- What you are asked to do
Each line from the start of the entries through the line that contains "- **Bugfix:** Fix" should be output exactly, please.

- Dataset
------------------------
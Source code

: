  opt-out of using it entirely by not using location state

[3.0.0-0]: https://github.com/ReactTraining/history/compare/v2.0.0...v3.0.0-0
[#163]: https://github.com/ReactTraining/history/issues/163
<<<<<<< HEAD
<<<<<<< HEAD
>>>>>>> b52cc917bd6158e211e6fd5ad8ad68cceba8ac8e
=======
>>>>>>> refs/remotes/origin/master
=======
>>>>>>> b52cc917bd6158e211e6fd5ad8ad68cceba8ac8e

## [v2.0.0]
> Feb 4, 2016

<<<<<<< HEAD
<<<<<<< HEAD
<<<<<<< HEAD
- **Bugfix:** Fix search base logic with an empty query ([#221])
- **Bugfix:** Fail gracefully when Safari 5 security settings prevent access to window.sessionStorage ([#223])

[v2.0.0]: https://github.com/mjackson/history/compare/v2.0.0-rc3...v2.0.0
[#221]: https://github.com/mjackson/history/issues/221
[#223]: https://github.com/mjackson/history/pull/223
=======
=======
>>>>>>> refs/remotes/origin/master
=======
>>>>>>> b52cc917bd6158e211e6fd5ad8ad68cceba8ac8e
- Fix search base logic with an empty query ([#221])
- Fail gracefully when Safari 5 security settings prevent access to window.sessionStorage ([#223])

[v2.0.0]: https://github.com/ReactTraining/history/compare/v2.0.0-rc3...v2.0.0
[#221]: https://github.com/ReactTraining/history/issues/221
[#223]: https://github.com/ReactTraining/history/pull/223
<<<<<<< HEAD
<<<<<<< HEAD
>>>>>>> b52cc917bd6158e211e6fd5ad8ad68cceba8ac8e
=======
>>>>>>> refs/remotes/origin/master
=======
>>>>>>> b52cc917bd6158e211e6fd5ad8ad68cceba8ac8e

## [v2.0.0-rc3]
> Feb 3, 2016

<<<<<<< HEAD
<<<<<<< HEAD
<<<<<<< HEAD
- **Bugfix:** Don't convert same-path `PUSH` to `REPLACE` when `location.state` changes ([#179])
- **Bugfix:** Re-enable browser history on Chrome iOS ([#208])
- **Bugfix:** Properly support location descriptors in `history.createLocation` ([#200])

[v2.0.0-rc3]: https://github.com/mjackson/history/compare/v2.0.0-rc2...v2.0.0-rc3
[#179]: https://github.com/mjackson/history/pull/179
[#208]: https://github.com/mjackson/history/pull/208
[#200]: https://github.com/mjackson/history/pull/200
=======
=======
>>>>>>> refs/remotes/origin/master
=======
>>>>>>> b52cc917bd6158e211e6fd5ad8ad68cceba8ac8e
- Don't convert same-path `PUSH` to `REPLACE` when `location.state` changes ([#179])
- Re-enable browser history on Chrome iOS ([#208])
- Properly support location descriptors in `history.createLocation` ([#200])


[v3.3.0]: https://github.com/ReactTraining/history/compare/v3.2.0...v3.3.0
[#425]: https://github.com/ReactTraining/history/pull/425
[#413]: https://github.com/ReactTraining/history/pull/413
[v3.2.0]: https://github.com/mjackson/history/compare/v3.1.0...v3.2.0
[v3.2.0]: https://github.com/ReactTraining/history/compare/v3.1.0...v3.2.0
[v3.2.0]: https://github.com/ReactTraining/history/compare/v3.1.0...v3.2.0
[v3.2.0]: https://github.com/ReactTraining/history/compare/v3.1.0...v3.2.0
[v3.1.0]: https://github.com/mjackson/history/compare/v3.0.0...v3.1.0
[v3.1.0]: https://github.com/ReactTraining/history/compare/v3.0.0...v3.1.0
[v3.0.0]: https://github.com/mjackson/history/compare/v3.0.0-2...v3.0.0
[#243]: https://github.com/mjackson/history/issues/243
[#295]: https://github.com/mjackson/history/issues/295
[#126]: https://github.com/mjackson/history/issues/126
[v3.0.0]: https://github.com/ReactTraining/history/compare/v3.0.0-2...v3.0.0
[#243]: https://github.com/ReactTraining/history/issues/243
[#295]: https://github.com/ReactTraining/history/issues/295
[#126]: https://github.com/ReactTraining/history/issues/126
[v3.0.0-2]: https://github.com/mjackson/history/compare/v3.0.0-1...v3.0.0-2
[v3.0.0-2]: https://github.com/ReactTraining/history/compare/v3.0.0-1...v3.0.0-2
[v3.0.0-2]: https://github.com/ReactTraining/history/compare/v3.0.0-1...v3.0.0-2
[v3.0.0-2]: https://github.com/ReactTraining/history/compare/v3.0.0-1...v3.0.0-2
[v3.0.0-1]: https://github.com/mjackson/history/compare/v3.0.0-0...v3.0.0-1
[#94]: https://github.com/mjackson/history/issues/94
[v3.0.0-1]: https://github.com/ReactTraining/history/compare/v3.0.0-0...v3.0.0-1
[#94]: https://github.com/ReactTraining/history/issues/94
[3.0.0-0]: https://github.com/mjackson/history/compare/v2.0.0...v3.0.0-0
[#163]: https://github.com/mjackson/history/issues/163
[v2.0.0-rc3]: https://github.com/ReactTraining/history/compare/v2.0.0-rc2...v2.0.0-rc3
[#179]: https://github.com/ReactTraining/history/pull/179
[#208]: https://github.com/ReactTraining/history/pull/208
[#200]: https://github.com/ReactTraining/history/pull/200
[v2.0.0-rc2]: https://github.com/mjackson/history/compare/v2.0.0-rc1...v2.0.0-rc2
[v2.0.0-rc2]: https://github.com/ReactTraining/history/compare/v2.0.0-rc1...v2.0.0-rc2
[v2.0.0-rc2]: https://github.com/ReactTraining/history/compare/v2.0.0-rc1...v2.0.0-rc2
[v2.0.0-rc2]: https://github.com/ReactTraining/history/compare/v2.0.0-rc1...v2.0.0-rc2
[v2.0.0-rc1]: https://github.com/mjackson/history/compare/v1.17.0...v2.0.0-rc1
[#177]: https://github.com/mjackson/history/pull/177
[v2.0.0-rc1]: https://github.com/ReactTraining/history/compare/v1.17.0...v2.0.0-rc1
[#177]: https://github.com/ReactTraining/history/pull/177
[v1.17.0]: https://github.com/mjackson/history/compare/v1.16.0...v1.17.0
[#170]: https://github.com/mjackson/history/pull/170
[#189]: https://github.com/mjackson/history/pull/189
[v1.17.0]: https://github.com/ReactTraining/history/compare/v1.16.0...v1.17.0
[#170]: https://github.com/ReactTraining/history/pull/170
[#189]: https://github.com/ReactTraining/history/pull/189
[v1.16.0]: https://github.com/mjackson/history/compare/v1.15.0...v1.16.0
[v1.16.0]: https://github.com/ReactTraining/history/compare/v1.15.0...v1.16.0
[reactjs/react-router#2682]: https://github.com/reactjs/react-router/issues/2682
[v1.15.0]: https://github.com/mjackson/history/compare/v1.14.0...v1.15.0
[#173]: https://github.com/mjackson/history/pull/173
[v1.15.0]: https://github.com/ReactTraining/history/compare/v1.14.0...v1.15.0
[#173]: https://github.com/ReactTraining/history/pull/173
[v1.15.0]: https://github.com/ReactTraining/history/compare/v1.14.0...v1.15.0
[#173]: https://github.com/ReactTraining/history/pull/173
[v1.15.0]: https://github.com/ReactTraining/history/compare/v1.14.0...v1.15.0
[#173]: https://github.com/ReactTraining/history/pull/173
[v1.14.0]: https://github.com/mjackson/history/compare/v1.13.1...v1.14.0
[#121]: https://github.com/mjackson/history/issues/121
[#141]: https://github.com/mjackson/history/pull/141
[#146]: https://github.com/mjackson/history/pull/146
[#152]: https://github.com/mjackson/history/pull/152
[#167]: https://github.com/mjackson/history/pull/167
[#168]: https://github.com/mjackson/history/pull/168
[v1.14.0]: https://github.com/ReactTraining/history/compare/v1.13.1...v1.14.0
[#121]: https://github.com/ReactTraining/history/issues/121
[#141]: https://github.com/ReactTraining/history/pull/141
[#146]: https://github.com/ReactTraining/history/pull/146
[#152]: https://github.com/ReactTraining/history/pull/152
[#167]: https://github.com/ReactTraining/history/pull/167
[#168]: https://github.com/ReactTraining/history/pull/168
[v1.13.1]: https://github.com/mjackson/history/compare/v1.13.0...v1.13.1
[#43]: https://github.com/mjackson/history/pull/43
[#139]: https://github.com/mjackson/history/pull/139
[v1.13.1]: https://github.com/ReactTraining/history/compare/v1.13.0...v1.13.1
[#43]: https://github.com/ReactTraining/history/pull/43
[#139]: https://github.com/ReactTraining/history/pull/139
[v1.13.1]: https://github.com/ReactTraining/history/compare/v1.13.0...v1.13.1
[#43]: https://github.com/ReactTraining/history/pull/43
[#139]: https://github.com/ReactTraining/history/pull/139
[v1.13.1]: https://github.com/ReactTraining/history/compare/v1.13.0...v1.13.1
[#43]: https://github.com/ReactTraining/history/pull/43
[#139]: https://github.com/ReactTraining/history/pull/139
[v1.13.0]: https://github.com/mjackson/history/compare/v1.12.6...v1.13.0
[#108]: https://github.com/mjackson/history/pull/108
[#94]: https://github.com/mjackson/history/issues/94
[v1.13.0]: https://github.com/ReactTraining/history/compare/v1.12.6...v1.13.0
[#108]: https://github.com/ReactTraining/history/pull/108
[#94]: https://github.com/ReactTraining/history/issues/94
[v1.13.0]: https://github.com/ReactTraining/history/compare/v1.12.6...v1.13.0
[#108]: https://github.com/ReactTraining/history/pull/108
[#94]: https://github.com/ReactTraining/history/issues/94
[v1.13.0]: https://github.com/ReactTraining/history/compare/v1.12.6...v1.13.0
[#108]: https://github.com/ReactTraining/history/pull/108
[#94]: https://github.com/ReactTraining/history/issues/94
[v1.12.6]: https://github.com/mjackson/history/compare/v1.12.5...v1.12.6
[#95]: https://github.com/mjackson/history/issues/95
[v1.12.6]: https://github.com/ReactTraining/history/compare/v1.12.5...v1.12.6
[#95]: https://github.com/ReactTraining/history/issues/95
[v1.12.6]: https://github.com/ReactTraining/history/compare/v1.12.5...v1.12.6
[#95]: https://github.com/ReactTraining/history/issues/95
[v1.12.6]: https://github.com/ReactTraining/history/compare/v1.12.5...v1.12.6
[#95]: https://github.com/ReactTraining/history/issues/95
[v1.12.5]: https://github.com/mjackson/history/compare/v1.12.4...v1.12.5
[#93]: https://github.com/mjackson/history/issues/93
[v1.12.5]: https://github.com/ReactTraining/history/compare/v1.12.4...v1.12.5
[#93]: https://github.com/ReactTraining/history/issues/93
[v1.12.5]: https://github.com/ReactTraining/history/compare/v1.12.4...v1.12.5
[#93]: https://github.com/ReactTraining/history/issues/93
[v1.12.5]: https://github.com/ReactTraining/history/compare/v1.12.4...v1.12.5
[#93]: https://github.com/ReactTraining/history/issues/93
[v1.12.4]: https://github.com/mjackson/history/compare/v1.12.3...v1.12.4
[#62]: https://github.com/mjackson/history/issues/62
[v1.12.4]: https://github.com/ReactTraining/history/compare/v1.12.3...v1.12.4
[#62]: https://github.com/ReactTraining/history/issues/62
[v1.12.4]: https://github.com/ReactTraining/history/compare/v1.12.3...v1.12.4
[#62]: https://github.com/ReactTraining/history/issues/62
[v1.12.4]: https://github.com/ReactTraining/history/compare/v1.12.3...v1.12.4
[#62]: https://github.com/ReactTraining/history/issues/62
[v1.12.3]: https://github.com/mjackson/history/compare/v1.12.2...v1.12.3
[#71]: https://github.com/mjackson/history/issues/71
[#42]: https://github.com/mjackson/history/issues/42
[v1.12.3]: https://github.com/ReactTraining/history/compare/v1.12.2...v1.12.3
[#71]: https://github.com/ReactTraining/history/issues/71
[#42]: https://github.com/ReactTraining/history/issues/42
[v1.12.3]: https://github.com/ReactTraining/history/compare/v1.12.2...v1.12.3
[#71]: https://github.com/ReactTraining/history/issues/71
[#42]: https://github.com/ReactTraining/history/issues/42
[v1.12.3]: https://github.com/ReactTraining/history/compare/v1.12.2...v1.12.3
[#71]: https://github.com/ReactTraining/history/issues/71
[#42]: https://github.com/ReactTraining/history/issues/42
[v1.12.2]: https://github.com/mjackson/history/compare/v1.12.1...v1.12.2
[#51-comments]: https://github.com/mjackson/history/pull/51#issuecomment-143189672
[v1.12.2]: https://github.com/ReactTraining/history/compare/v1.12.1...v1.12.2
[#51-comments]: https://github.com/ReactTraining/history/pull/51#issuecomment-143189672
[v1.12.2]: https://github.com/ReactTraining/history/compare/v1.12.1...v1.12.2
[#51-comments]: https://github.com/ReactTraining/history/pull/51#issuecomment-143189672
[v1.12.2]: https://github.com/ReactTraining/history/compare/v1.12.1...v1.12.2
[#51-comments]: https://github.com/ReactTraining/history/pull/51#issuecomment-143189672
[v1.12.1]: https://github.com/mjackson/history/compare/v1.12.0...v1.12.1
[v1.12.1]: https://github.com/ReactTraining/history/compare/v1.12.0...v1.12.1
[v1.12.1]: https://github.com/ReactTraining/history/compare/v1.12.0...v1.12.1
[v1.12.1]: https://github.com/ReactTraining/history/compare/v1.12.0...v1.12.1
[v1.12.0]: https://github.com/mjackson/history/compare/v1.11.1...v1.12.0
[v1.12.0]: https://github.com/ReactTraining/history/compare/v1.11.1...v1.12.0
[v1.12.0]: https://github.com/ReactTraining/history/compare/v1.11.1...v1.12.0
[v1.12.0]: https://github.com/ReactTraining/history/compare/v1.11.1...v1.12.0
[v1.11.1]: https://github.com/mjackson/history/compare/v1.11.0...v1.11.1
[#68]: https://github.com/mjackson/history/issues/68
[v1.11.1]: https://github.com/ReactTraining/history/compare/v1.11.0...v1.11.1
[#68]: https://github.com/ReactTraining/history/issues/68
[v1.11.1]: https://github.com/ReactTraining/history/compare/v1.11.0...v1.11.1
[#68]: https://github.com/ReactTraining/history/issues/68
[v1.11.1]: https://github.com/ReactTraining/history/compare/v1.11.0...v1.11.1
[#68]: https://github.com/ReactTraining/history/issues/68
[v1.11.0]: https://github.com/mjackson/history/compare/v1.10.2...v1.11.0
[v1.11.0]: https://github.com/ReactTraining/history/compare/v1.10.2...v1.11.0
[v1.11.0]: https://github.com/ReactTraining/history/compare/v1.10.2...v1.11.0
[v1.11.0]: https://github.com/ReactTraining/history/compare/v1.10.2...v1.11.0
------------------------
- Solution to this exercise
Source code

:  opt-out of using it entirely by not using location state

[3.0.0-0]: https://github.com/ReactTraining/history/compare/v2.0.0...v3.0.0-0
[#163]: https://github.com/ReactTraining/history/issues/163
<<<<<<< HEAD
<<<<<<< HEAD
>>>>>>> b52cc917bd6158e211e6fd5ad8ad68cceba8ac8e
=======
>>>>>>> refs/remotes/origin/master
=======
>>>>>>> b52cc917bd6158e211e6fd5ad8ad68cceba8ac8e

## [v2.0.0]
> Feb 4, 2016

<<<<<<< HEAD
<<<<<<< HEAD
<<<<<<< HEAD
- **Bugfix:** Fix search base logic with an empty query ([#221])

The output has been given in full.